# Anyone got any "belfairs" for sale?



## francismilker (Jan 12, 2006)

I've been contacted by several people in the last few months looking for a Dexter/Jersey cross heifer. Do any of you have them close to Oklahoma? I've tossed the idea around several times of buying/leasing a Dexter bull but am not ready to take the plunge yet. 

Anyway, if any of you have one for sale, let me know please. 

God Bless.....


----------



## copperhead46 (Jan 25, 2008)

Jamie, I'm seriously thinking about selling my Dexter bull later this winter. If you deceide to get one, let me know. He's black, polled and a very good sized boy. He's also gentle, and easy to handle. check my website, I have some pictures of him on there. I'll check on the Oklahoma Dexter breeders website and see if anyone has them in your area. Here's one of him during the snow last week.
P.J.


----------



## francismilker (Jan 12, 2006)

PJ, the reason I've been reserved about using a dexter bull has been his ability to cover very tall cows, and I'm not sure I want to downsize the cows.

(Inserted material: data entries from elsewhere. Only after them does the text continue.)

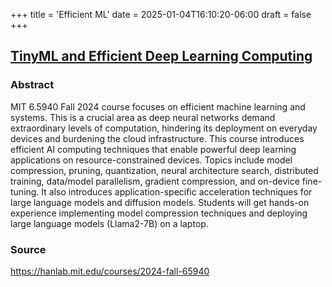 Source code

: +++
title = 'Efficient ML'
date = 2025-01-04T16:10:20-06:00
draft = false
+++

## [TinyML and Efficient Deep Learning Computing](https://efficientml.ai)

### Abstract

MIT 6.5940 Fall 2024 course focuses on efficient machine learning and systems. This is a crucial area as deep neural networks demand extraordinary levels of computation, hindering its deployment on everyday devices and burdening the cloud infrastructure. This course introduces efficient AI computing techniques that enable powerful deep learning applications on resource-constrained devices. Topics include model compression, pruning, quantization, neural architecture search, distributed training, data/model parallelism, gradient compression, and on-device fine-tuning. It also introduces application-specific acceleration techniques for large language models and diffusion models. Students will get hands-on experience implementing model compression techniques and deploying large language models (Llama2-7B) on a laptop.

### Source

https://hanlab.mit.edu/courses/2024-fall-65940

Other than selling an occasional heifer to someone for a home milker, I sale all of the calves at the local auction by the pound on the hoof. I'm afraid I'd start seeing less weining weight to sale. 

I'm interested in finding a belfair heifer to hobby with so I can recommend them to folks who come looking. Silly me, I'm always toying with some hair-brained scheme!

I do like the bull though. Standing in the pasture with Dexter girls, he looks really well muscled. What does he weigh? How tall is he?


----------



## genebo (Sep 12, 2004)

The Dexter bull may be short, but he's surely capable of performing. The cow is in control when she's in heat, and she can make sure he gets the opportunity.


----------



## Callieslamb (Feb 27, 2007)

Do you need a dexter from a milking line of dexters for the best results? Could you AI your jerseys to a dexter? Is that service even available?


----------



## genebo (Sep 12, 2004)

There are numerous Dexter bulls available for AI, including my bull, Brenn of Paradise. You can find a list of AI bulls on either the ADCA or PDCA web sites. Mine is listed on the ADCA, scroll down to see and read about him.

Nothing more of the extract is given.